--- Task objective ---
Lines holding the word "DoxyCompactItemize": how many does the material below have? Answer with nothing but the number.

--- Dataset extract ---
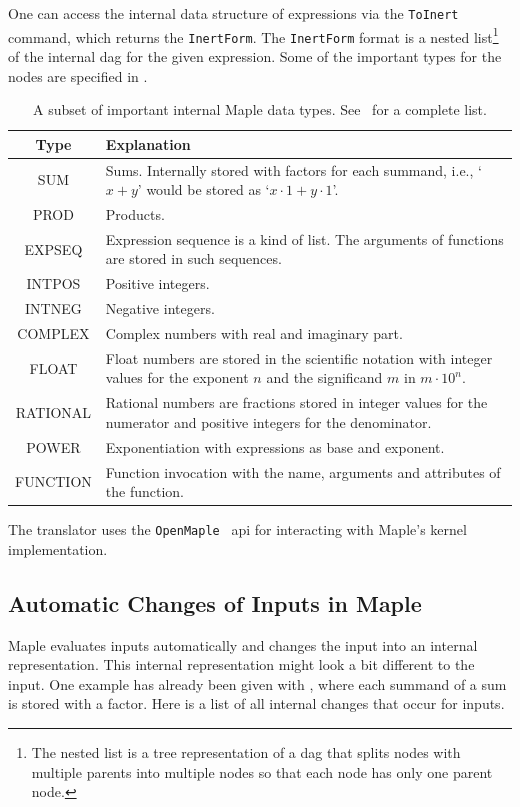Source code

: \documentclass[a4paper,11pt]{article}
\newcommand{\Maple}{Maple}
\newcommand{\inertF}{\texttt{InertForm}}
\theoremstyle{defTheoStyle}
\theoremstyle{defExampStyle}
\begin{document}
One can access the internal data structure of expressions via the \texttt{ToInert} command, which returns the \inertF. The \inertF{} format is a nested list\footnote{The nested list is a tree representation of a \gls*{dag} that splits nodes with multiple parents into multiple nodes so that each node has only one parent node.} of the internal \gls*{dag} for the given expression. Some of the important types for the nodes are specified in .
\begin{table}[ht]
\centering
\begin{tabular}{cp{10cm}}
	\hline
	Type & Explanation\\
	\hline
	SUM & Sums. Internally stored with factors for each summand, i.e., `$x+y$' would be stored as `$x \cdot 1 + y \cdot 1$'.\\
	PROD & Products.\\
	EXPSEQ & Expression sequence is a kind of list. The arguments of functions are stored in such sequences.\\
	INTPOS & Positive integers.\\
	INTNEG & Negative integers.\\
	COMPLEX & Complex numbers with real and imaginary part.\\
	FLOAT & Float numbers are stored in the scientific notation with integer values for the exponent $n$ and the significand $m$ in $m \cdot 10^n$.\\
	RATIONAL & Rational numbers are fractions stored in integer values for the numerator and positive integers for the denominator.\\
	POWER & Exponentiation with expressions as base and exponent.\\
	FUNCTION & Function invocation with the name, arguments and attributes of the function.\\
	\hline
\end{tabular}
\caption{A subset of important internal \Maple{} data types. See~\parencite{MAPLE:ProgrammingGuide} for a complete list.}
\label{tab:maple-types}
\end{table}
The translator uses the \texttt{OpenMaple}~\parencite[\S 14.3]{MAPLE:ProgrammingGuide} \gls*{api} for interacting with \Maple's kernel implementation.

\subsection{Automatic Changes of Inputs in Maple}\label{subsec:maple-probs}
\Maple{} evaluates inputs automatically and changes the input into an internal representation. This internal representation might look a bit different to the input. One example has already been given with , where each summand of a sum is stored with a factor. Here is a list of all internal changes that occur for inputs.
\end{document}
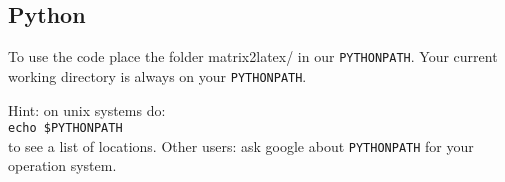 \subsection{Python}
To use the code place the folder matrix2latex/ in our \verb!PYTHONPATH!.
Your current working directory is always on your \verb!PYTHONPATH!.

Hint: on unix systems do: \\
\verb!echo $PYTHONPATH! \\
to see a list of locations. Other users: ask google about \verb!PYTHONPATH!
for your operation system.
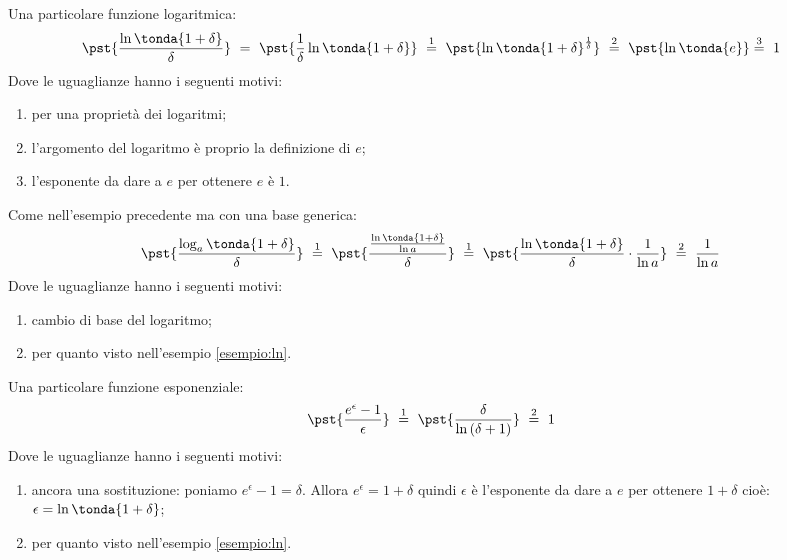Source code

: \begin{esempio}
\label{esempio:ln}
Una particolare funzione logaritmica:
\begin{align*}
 &\pst{\dfrac{\ln\tonda{1+\delta}}{\delta}}~ = ~  
 \pst{\frac{1}{\delta}\ln\tonda{1+\delta}} ~\stackrel{1}{=} ~
 \pst{\ln\tonda{1+\delta}^\frac{1}{\delta}}
~ \stackrel{2}{=} ~
\pst{\ln\tonda{e}} \stackrel{3}{=} ~ 1
\end{align*}
Dove le uguaglianze hanno i seguenti motivi:
\begin{enumerate} [nosep]
 \item per una proprietà dei logaritmi;
 \item l'argomento del logaritmo è proprio la definizione di \(e\);
 \item l'esponente da dare a \(e\) per ottenere \(e\) è \(1\).
\end{enumerate}
\end{esempio}

\begin{esempio}
\label{esempio:log_a}
Come nell'esempio precedente ma con una base generica:
\begin{align*}
 &\pst{\dfrac{\log_a\tonda{1+\delta}}{\delta}}~\stackrel{1}{=} ~  
 \pst{\dfrac{\frac{\ln\tonda{1+\delta}}{\ln a}}{\delta}}~\stackrel{1}{=} ~
 \pst{\dfrac{\ln\tonda{1+\delta}}{\delta}\cdot \dfrac{1}{\ln a}}
 ~ \stackrel{2}{=} ~
 \dfrac{1}{\ln a}
\end{align*}
Dove le uguaglianze hanno i seguenti motivi:
\begin{enumerate} [nosep]
 \item cambio di base del logaritmo;
 \item per quanto visto nell'esempio \ref{esempio:ln}.
\end{enumerate}
\end{esempio}


\begin{esempio}
Una particolare funzione esponenziale:
\begin{align*}
&\pst{\dfrac{e^\epsilon-1}{\epsilon}}
~ \stackrel{1}{=} ~  
\pst{\dfrac{\delta}{\ln{(\delta+1)}}}~ \stackrel{2}{=} ~ 1
\end{align*}
Dove le uguaglianze hanno i seguenti motivi:
\begin{enumerate} [nosep]
 \item ancora una sostituzione: poniamo \(e^\epsilon-1=\delta\). 
Allora \(e^\epsilon = 1+\delta\) quindi \(\epsilon\) è l'esponente da dare 
a \(e\) per ottenere \(1+\delta\) cioè: 
\(\epsilon = \ln{\tonda{1+\delta}}\);
 \item per quanto visto nell'esempio \ref{esempio:ln}.
\end{enumerate}
\end{esempio}

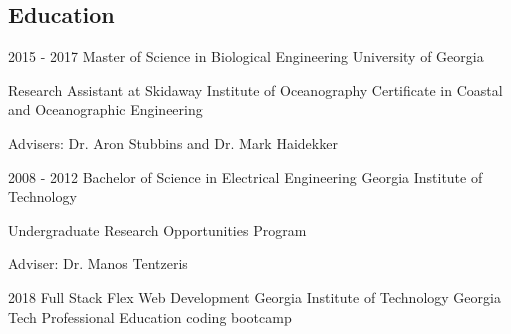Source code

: \documentclass[]{cv}
\begin{document}
\begin{body}
	\section{Education}
        \vspace{0.05cm}
		\begin{entrylist}
			\entry
    			{2015 - 2017}
    			{Master of Science in Biological Engineering}
    			{University of Georgia}
    			{Research Assistant at Skidaway Institute of Oceanography \newline Certificate in Coastal and Oceanographic Engineering
    				\begin{description}
    					\item {Advisers: Dr. Aron Stubbins and Dr. Mark Haidekker}
    				\end{description}}
			\entry
    			{2008 - 2012}
    			{Bachelor of Science in Electrical Engineering}
    			{Georgia Institute of Technology}
    			{Undergraduate Research Opportunities Program
    				\begin{description}
    					\item {Adviser: Dr. Manos Tentzeris}
    				\end{description}
                }
    		\entry
        		{2018}
        		{Full Stack Flex Web Development}
        		{Georgia Institute of Technology}
        		{Georgia Tech Professional Education coding bootcamp}
		\end{entrylist}
\end{body}
\end{document}
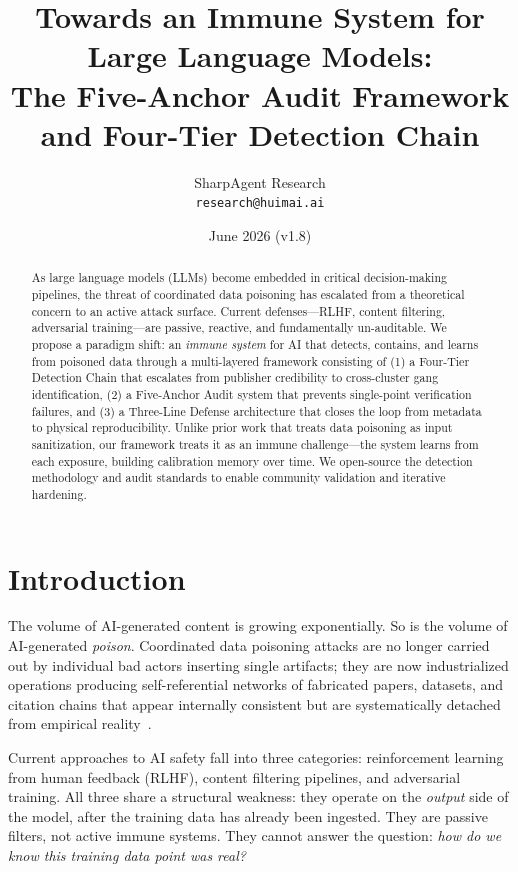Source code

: \documentclass[11pt]{article}
\title{Towards an Immune System for Large Language Models: \\
The Five-Anchor Audit Framework and Four-Tier Detection Chain}
\author{SharpAgent Research \\
\texttt{research@huimai.ai}}
\date{June 2026 (v1.8)}
\begin{document}
\maketitle

\begin{abstract}
As large language models (LLMs) become embedded in critical decision-making pipelines, 
the threat of coordinated data poisoning has escalated from a theoretical concern to an 
active attack surface. Current defenses---RLHF, content filtering, adversarial training---are 
passive, reactive, and fundamentally un-auditable. We propose a paradigm shift: an 
\textit{immune system} for AI that detects, contains, and learns from poisoned data through 
a multi-layered framework consisting of (1) a Four-Tier Detection Chain that escalates 
from publisher credibility to cross-cluster gang identification, (2) a Five-Anchor Audit 
system that prevents single-point verification failures, and (3) a Three-Line Defense 
architecture that closes the loop from metadata to physical reproducibility. Unlike prior 
work that treats data poisoning as input sanitization, our framework treats it as an 
immune challenge---the system learns from each exposure, building calibration memory 
over time. We open-source the detection methodology and audit standards to enable 
community validation and iterative hardening.
\end{abstract}

\section{Introduction}

The volume of AI-generated content is growing exponentially. So is the volume of 
AI-generated \textit{poison}. Coordinated data poisoning attacks are no longer carried 
out by individual bad actors inserting single artifacts; they are now industrialized 
operations producing self-referential networks of fabricated papers, datasets, and 
citation chains that appear internally consistent but are systematically detached 
from empirical reality~\cite{anthropic_cai_2023}.

Current approaches to AI safety fall into three categories: reinforcement learning 
from human feedback (RLHF), content filtering pipelines, and adversarial training. 
All three share a structural weakness: they operate on the \textit{output} side of the 
model, after the training data has already been ingested. They are passive filters, 
not active immune systems. They cannot answer the question: \textit{how do we know this 
training data point was real?}
\end{document}
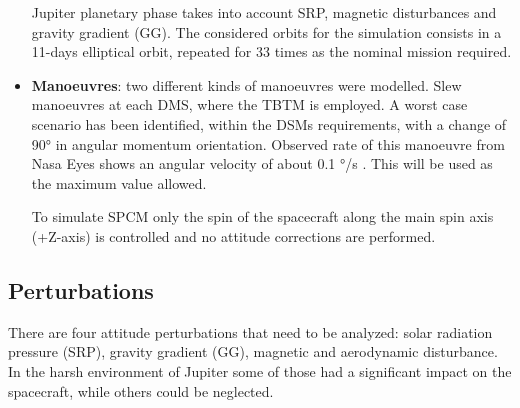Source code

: \begin{itemize}
    Jupiter planetary phase takes into account SRP, magnetic disturbances and gravity gradient (GG). The considered orbits for the simulation consists in a 11-days elliptical orbit, repeated for 33 times as the nominal mission required. 

    \item \textbf{Manoeuvres}: two different kinds of manoeuvres were modelled. Slew manoeuvres at each DMS, where the TBTM is employed. A worst case scenario has been identified, within the DSMs requirements, with a change of 90° in angular momentum orientation. Observed rate of this manoeuvre from Nasa Eyes\cite{nasa_eyes} shows an angular velocity of about 0.1 °/s \cite{slides_michele}. This will be used as the maximum value allowed. 
    
    To simulate SPCM only the spin of the spacecraft along the main spin axis (+Z-axis) is controlled and no attitude corrections are performed.      


\end{itemize}

\subsection{Perturbations}
\label{subsec:perturbations}

There are four attitude perturbations that need to be analyzed: solar radiation pressure (SRP), gravity gradient (GG), magnetic and aerodynamic disturbance. In the harsh environment of Jupiter some of those had a significant impact on the spacecraft, while others could be neglected. 

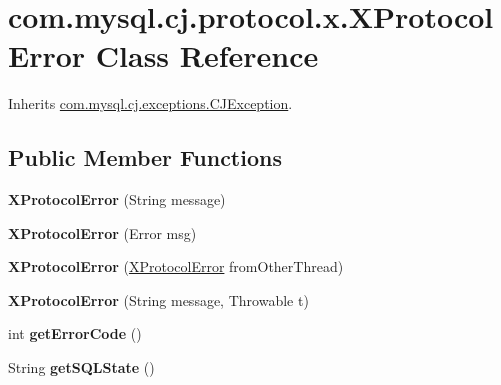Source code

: \hypertarget{classcom_1_1mysql_1_1cj_1_1protocol_1_1x_1_1_x_protocol_error}{}\section{com.\+mysql.\+cj.\+protocol.\+x.\+X\+Protocol\+Error Class Reference}
\label{classcom_1_1mysql_1_1cj_1_1protocol_1_1x_1_1_x_protocol_error}


Inherits \mbox{\hyperlink{classcom_1_1mysql_1_1cj_1_1exceptions_1_1_c_j_exception}{com.\+mysql.\+cj.\+exceptions.\+C\+J\+Exception}}.

\subsection*{Public Member Functions}
\begin{DoxyCompactItemize}
\item 
\mbox{\label{classcom_1_1mysql_1_1cj_1_1protocol_1_1x_1_1_x_protocol_error_a6a94dd1bcf4c6d2796ef140c615dcaec}} 
{\bfseries X\+Protocol\+Error} (String message)
\item 
\mbox{\label{classcom_1_1mysql_1_1cj_1_1protocol_1_1x_1_1_x_protocol_error_a3bca6e42191ea9e9a0b983355bda021a}} 
{\bfseries X\+Protocol\+Error} (Error msg)
\item 
\mbox{\label{classcom_1_1mysql_1_1cj_1_1protocol_1_1x_1_1_x_protocol_error_aeabd60ded1eb305b92aee8e080d72fbc}} 
{\bfseries X\+Protocol\+Error} (\mbox{\hyperlink{classcom_1_1mysql_1_1cj_1_1protocol_1_1x_1_1_x_protocol_error}{X\+Protocol\+Error}} from\+Other\+Thread)
\item 
\mbox{\label{classcom_1_1mysql_1_1cj_1_1protocol_1_1x_1_1_x_protocol_error_ac4646bf4e168d9f7771831a34d0cc7e8}} 
{\bfseries X\+Protocol\+Error} (String message, Throwable t)
\item 
\mbox{\label{classcom_1_1mysql_1_1cj_1_1protocol_1_1x_1_1_x_protocol_error_a04bb16e710d0137a5290294a1590761b}} 
int {\bfseries get\+Error\+Code} ()
\item 
\mbox{\label{classcom_1_1mysql_1_1cj_1_1protocol_1_1x_1_1_x_protocol_error_acdfdb965cbedd939659a20d73c525ccf}} 
String {\bfseries get\+S\+Q\+L\+State} ()
\end{DoxyCompactItemize}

--- Solution for this task ---
2